» Supplied data:
-------------------------
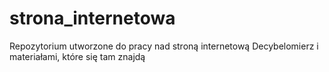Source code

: # strona_internetowa
Repozytorium utworzone do pracy nad stroną internetową Decybelomierz i materiałami, które się tam znajdą
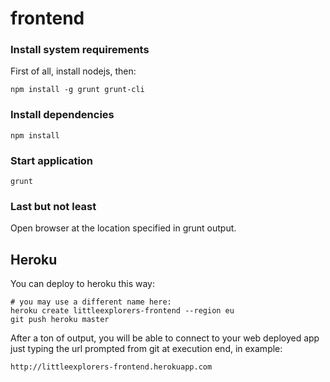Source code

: frontend
========

### Install system requirements

  First of all, install nodejs, then:

    npm install -g grunt grunt-cli

### Install dependencies

    npm install

### Start application

    grunt

### Last but not least

Open browser at the location specified in grunt output.

## Heroku

You can deploy to heroku this way:

    # you may use a different name here:
    heroku create littleexplorers-frontend --region eu 
    git push heroku master

After a ton of output, you will be able to connect to your web deployed app just typing the url prompted from git at execution end, in example:

    http://littleexplorers-frontend.herokuapp.com
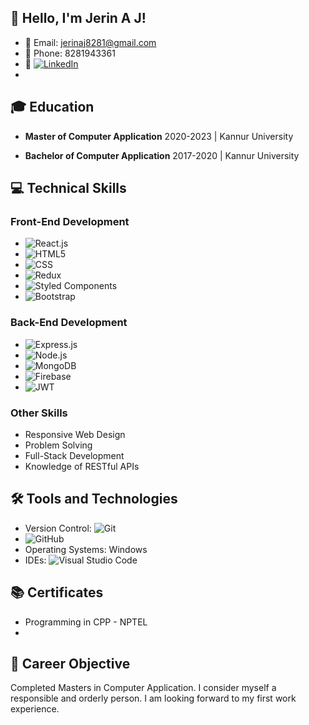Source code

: ## 👋 Hello, I'm Jerin A J!

- 📧 Email: jerinaj8281@gmail.com
- 📱 Phone: 8281943361
- 💼 [![LinkedIn](https://img.shields.io/badge/LinkedIn-blue)](https://www.linkedin.com/in/jerin-aj-5b4486267/)
- 
## 🎓 Education

- **Master of Computer Application**
  2020-2023 | Kannur University

- **Bachelor of Computer Application**
  2017-2020 | Kannur University

## 💻 Technical Skills

### Front-End Development

- ![React.js](https://img.shields.io/badge/React.js-61DAFB?style=flat&logo=react&logoColor=white)
- ![HTML5](https://img.shields.io/badge/HTML5-E34F26?style=flat&logo=html5&logoColor=white)
- ![CSS](https://img.shields.io/badge/CSS-1572B6?style=flat&logo=css3&logoColor=white)
- ![Redux](https://img.shields.io/badge/Redux-764ABC?style=flat&logo=redux&logoColor=white)
- ![Styled Components](https://img.shields.io/badge/Styled_Components-DB7093?style=flat&logo=styled-components&logoColor=white)
- ![Bootstrap](https://img.shields.io/badge/Bootstrap-563D7C?style=flat&logo=bootstrap&logoColor=white)

### Back-End Development

- ![Express.js](https://img.shields.io/badge/Express.js-000000?style=flat&logo=express&logoColor=white)
- ![Node.js](https://img.shields.io/badge/Node.js-339933?style=flat&logo=node.js&logoColor=white)
- ![MongoDB](https://img.shields.io/badge/MongoDB-47A248?style=flat&logo=mongodb&logoColor=white)
- ![Firebase](https://img.shields.io/badge/Firebase-FFCA28?style=flat&logo=firebase&logoColor=black)
- ![JWT](https://img.shields.io/badge/JWT-000000?style=flat&logo=json-web-tokens)

### Other Skills

- Responsive Web Design
- Problem Solving
- Full-Stack Development
- Knowledge of RESTful APIs

## 🛠️ Tools and Technologies

- Version Control: ![Git](https://img.shields.io/badge/Git-F05032?style=flat&logo=git&logoColor=white)
- ![GitHub](https://img.shields.io/badge/GitHub-181717?style=flat&logo=github&logoColor=white)
- Operating Systems: Windows
- IDEs: ![Visual Studio Code](https://img.shields.io/badge/VS_Code-007ACC?style=flat&logo=visual-studio-code&logoColor=white)

## 📚 Certificates

- Programming in CPP - NPTEL
- 

## 🎯 Career Objective

Completed Masters in Computer Application. I consider myself a responsible and orderly person. I am looking forward to my first work experience.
-------------------------
Exclude the images, then output the data above word for word.

Source code

: # strona_internetowa
Repozytorium utworzone do pracy nad stroną internetową Decybelomierz i materiałami, które się tam znajdą
Source code

: frontend
========

### Install system requirements

  First of all, install nodejs, then:

    npm install -g grunt grunt-cli

### Install dependencies

    npm install

### Start application

    grunt

### Last but not least

Open browser at the location specified in grunt output.

## Heroku

You can deploy to heroku this way:

    # you may use a different name here:
    heroku create littleexplorers-frontend --region eu 
    git push heroku master

After a ton of output, you will be able to connect to your web deployed app just typing the url prompted from git at execution end, in example:

    http://littleexplorers-frontend.herokuapp.com
Source code

: ## 👋 Hello, I'm Jerin A J!

- 📧 Email: jerinaj8281@gmail.com
- 📱 Phone: 8281943361
- 💼 [![LinkedIn](https://img.shields.io/badge/LinkedIn-blue)](https://www.linkedin.com/in/jerin-aj-5b4486267/)
- 
## 🎓 Education

- **Master of Computer Application**
  2020-2023 | Kannur University

- **Bachelor of Computer Application**
  2017-2020 | Kannur University

## 💻 Technical Skills

### Front-End Development

- ![React.js](https://img.shields.io/badge/React.js-61DAFB?style=flat&logo=react&logoColor=white)
- ![HTML5](https://img.shields.io/badge/HTML5-E34F26?style=flat&logo=html5&logoColor=white)
- ![CSS](https://img.shields.io/badge/CSS-1572B6?style=flat&logo=css3&logoColor=white)
- ![Redux](https://img.shields.io/badge/Redux-764ABC?style=flat&logo=redux&logoColor=white)
- ![Styled Components](https://img.shields.io/badge/Styled_Components-DB7093?style=flat&logo=styled-components&logoColor=white)
- ![Bootstrap](https://img.shields.io/badge/Bootstrap-563D7C?style=flat&logo=bootstrap&logoColor=white)

### Back-End Development

- ![Express.js](https://img.shields.io/badge/Express.js-000000?style=flat&logo=express&logoColor=white)
- ![Node.js](https://img.shields.io/badge/Node.js-339933?style=flat&logo=node.js&logoColor=white)
- ![MongoDB](https://img.shields.io/badge/MongoDB-47A248?style=flat&logo=mongodb&logoColor=white)
- ![Firebase](https://img.shields.io/badge/Firebase-FFCA28?style=flat&logo=firebase&logoColor=black)
- ![JWT](https://img.shields.io/badge/JWT-000000?style=flat&logo=json-web-tokens)

### Other Skills

- Responsive Web Design
- Problem Solving
- Full-Stack Development
- Knowledge of RESTful APIs

## 🛠️ Tools and Technologies

- Version Control: ![Git](https://img.shields.io/badge/Git-F05032?style=flat&logo=git&logoColor=white)
- ![GitHub](https://img.shields.io/badge/GitHub-181717?style=flat&logo=github&logoColor=white)
- Operating Systems: Windows
- IDEs: ![Visual Studio Code](https://img.shields.io/badge/VS_Code-007ACC?style=flat&logo=visual-studio-code&logoColor=white)

## 📚 Certificates

- Programming in CPP - NPTEL
- 

## 🎯 Career Objective

Completed Masters in Computer Application. I consider myself a responsible and orderly person. I am looking forward to my first work experience.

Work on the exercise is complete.